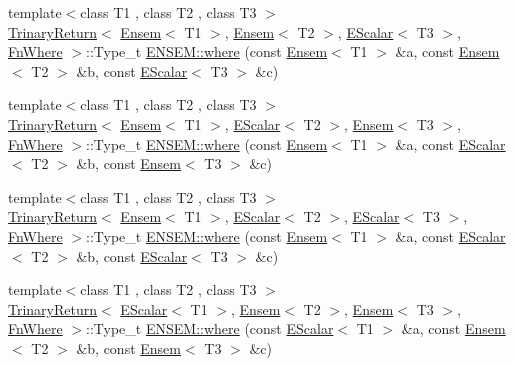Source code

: \begin{DoxyCompactItemize}
\item 
{\footnotesize template$<$class T1 , class T2 , class T3 $>$ }\\\mbox{\hyperlink{structENSEM_1_1TrinaryReturn}{Trinary\+Return}}$<$ \mbox{\hyperlink{classENSEM_1_1Ensem}{Ensem}}$<$ T1 $>$, \mbox{\hyperlink{classENSEM_1_1Ensem}{Ensem}}$<$ T2 $>$, \mbox{\hyperlink{classENSEM_1_1EScalar}{E\+Scalar}}$<$ T3 $>$, \mbox{\hyperlink{structENSEM_1_1FnWhere}{Fn\+Where}} $>$\+::Type\+\_\+t \mbox{\hyperlink{group__eensem_ga954917c149f91e175980e8359b2e02a2}{E\+N\+S\+E\+M\+::where}} (const \mbox{\hyperlink{classENSEM_1_1Ensem}{Ensem}}$<$ T1 $>$ \&a, const \mbox{\hyperlink{classENSEM_1_1Ensem}{Ensem}}$<$ T2 $>$ \&b, const \mbox{\hyperlink{classENSEM_1_1EScalar}{E\+Scalar}}$<$ T3 $>$ \&c)
\item 
{\footnotesize template$<$class T1 , class T2 , class T3 $>$ }\\\mbox{\hyperlink{structENSEM_1_1TrinaryReturn}{Trinary\+Return}}$<$ \mbox{\hyperlink{classENSEM_1_1Ensem}{Ensem}}$<$ T1 $>$, \mbox{\hyperlink{classENSEM_1_1EScalar}{E\+Scalar}}$<$ T2 $>$, \mbox{\hyperlink{classENSEM_1_1Ensem}{Ensem}}$<$ T3 $>$, \mbox{\hyperlink{structENSEM_1_1FnWhere}{Fn\+Where}} $>$\+::Type\+\_\+t \mbox{\hyperlink{group__eensem_ga8e810f6bd36674024a877b4ff879c3fe}{E\+N\+S\+E\+M\+::where}} (const \mbox{\hyperlink{classENSEM_1_1Ensem}{Ensem}}$<$ T1 $>$ \&a, const \mbox{\hyperlink{classENSEM_1_1EScalar}{E\+Scalar}}$<$ T2 $>$ \&b, const \mbox{\hyperlink{classENSEM_1_1Ensem}{Ensem}}$<$ T3 $>$ \&c)
\item 
{\footnotesize template$<$class T1 , class T2 , class T3 $>$ }\\\mbox{\hyperlink{structENSEM_1_1TrinaryReturn}{Trinary\+Return}}$<$ \mbox{\hyperlink{classENSEM_1_1Ensem}{Ensem}}$<$ T1 $>$, \mbox{\hyperlink{classENSEM_1_1EScalar}{E\+Scalar}}$<$ T2 $>$, \mbox{\hyperlink{classENSEM_1_1EScalar}{E\+Scalar}}$<$ T3 $>$, \mbox{\hyperlink{structENSEM_1_1FnWhere}{Fn\+Where}} $>$\+::Type\+\_\+t \mbox{\hyperlink{group__eensem_ga16076c28e8993bb0aad6e627a1f0b018}{E\+N\+S\+E\+M\+::where}} (const \mbox{\hyperlink{classENSEM_1_1Ensem}{Ensem}}$<$ T1 $>$ \&a, const \mbox{\hyperlink{classENSEM_1_1EScalar}{E\+Scalar}}$<$ T2 $>$ \&b, const \mbox{\hyperlink{classENSEM_1_1EScalar}{E\+Scalar}}$<$ T3 $>$ \&c)
\item 
{\footnotesize template$<$class T1 , class T2 , class T3 $>$ }\\\mbox{\hyperlink{structENSEM_1_1TrinaryReturn}{Trinary\+Return}}$<$ \mbox{\hyperlink{classENSEM_1_1EScalar}{E\+Scalar}}$<$ T1 $>$, \mbox{\hyperlink{classENSEM_1_1Ensem}{Ensem}}$<$ T2 $>$, \mbox{\hyperlink{classENSEM_1_1Ensem}{Ensem}}$<$ T3 $>$, \mbox{\hyperlink{structENSEM_1_1FnWhere}{Fn\+Where}} $>$\+::Type\+\_\+t \mbox{\hyperlink{group__eensem_ga25b89d44a0521a8e9be1de7b1e8010b8}{E\+N\+S\+E\+M\+::where}} (const \mbox{\hyperlink{classENSEM_1_1EScalar}{E\+Scalar}}$<$ T1 $>$ \&a, const \mbox{\hyperlink{classENSEM_1_1Ensem}{Ensem}}$<$ T2 $>$ \&b, const \mbox{\hyperlink{classENSEM_1_1Ensem}{Ensem}}$<$ T3 $>$ \&c)

\end{DoxyCompactItemize}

Exercise aim: Please repeat every record exactly, leaving the pictures out.

Task response:
Source code

: \begin{DoxyCompactItemize}
\item 
{\footnotesize template$<$class T1 , class T2 , class T3 $>$ }\\\mbox{\hyperlink{structENSEM_1_1TrinaryReturn}{Trinary\+Return}}$<$ \mbox{\hyperlink{classENSEM_1_1Ensem}{Ensem}}$<$ T1 $>$, \mbox{\hyperlink{classENSEM_1_1Ensem}{Ensem}}$<$ T2 $>$, \mbox{\hyperlink{classENSEM_1_1EScalar}{E\+Scalar}}$<$ T3 $>$, \mbox{\hyperlink{structENSEM_1_1FnWhere}{Fn\+Where}} $>$\+::Type\+\_\+t \mbox{\hyperlink{group__eensem_ga954917c149f91e175980e8359b2e02a2}{E\+N\+S\+E\+M\+::where}} (const \mbox{\hyperlink{classENSEM_1_1Ensem}{Ensem}}$<$ T1 $>$ \&a, const \mbox{\hyperlink{classENSEM_1_1Ensem}{Ensem}}$<$ T2 $>$ \&b, const \mbox{\hyperlink{classENSEM_1_1EScalar}{E\+Scalar}}$<$ T3 $>$ \&c)
\item 
{\footnotesize template$<$class T1 , class T2 , class T3 $>$ }\\\mbox{\hyperlink{structENSEM_1_1TrinaryReturn}{Trinary\+Return}}$<$ \mbox{\hyperlink{classENSEM_1_1Ensem}{Ensem}}$<$ T1 $>$, \mbox{\hyperlink{classENSEM_1_1EScalar}{E\+Scalar}}$<$ T2 $>$, \mbox{\hyperlink{classENSEM_1_1Ensem}{Ensem}}$<$ T3 $>$, \mbox{\hyperlink{structENSEM_1_1FnWhere}{Fn\+Where}} $>$\+::Type\+\_\+t \mbox{\hyperlink{group__eensem_ga8e810f6bd36674024a877b4ff879c3fe}{E\+N\+S\+E\+M\+::where}} (const \mbox{\hyperlink{classENSEM_1_1Ensem}{Ensem}}$<$ T1 $>$ \&a, const \mbox{\hyperlink{classENSEM_1_1EScalar}{E\+Scalar}}$<$ T2 $>$ \&b, const \mbox{\hyperlink{classENSEM_1_1Ensem}{Ensem}}$<$ T3 $>$ \&c)
\item 
{\footnotesize template$<$class T1 , class T2 , class T3 $>$ }\\\mbox{\hyperlink{structENSEM_1_1TrinaryReturn}{Trinary\+Return}}$<$ \mbox{\hyperlink{classENSEM_1_1Ensem}{Ensem}}$<$ T1 $>$, \mbox{\hyperlink{classENSEM_1_1EScalar}{E\+Scalar}}$<$ T2 $>$, \mbox{\hyperlink{classENSEM_1_1EScalar}{E\+Scalar}}$<$ T3 $>$, \mbox{\hyperlink{structENSEM_1_1FnWhere}{Fn\+Where}} $>$\+::Type\+\_\+t \mbox{\hyperlink{group__eensem_ga16076c28e8993bb0aad6e627a1f0b018}{E\+N\+S\+E\+M\+::where}} (const \mbox{\hyperlink{classENSEM_1_1Ensem}{Ensem}}$<$ T1 $>$ \&a, const \mbox{\hyperlink{classENSEM_1_1EScalar}{E\+Scalar}}$<$ T2 $>$ \&b, const \mbox{\hyperlink{classENSEM_1_1EScalar}{E\+Scalar}}$<$ T3 $>$ \&c)
\item 
{\footnotesize template$<$class T1 , class T2 , class T3 $>$ }\\\mbox{\hyperlink{structENSEM_1_1TrinaryReturn}{Trinary\+Return}}$<$ \mbox{\hyperlink{classENSEM_1_1EScalar}{E\+Scalar}}$<$ T1 $>$, \mbox{\hyperlink{classENSEM_1_1Ensem}{Ensem}}$<$ T2 $>$, \mbox{\hyperlink{classENSEM_1_1Ensem}{Ensem}}$<$ T3 $>$, \mbox{\hyperlink{structENSEM_1_1FnWhere}{Fn\+Where}} $>$\+::Type\+\_\+t \mbox{\hyperlink{group__eensem_ga25b89d44a0521a8e9be1de7b1e8010b8}{E\+N\+S\+E\+M\+::where}} (const \mbox{\hyperlink{classENSEM_1_1EScalar}{E\+Scalar}}$<$ T1 $>$ \&a, const \mbox{\hyperlink{classENSEM_1_1Ensem}{Ensem}}$<$ T2 $>$ \&b, const \mbox{\hyperlink{classENSEM_1_1Ensem}{Ensem}}$<$ T3 $>$ \&c)

\end{DoxyCompactItemize}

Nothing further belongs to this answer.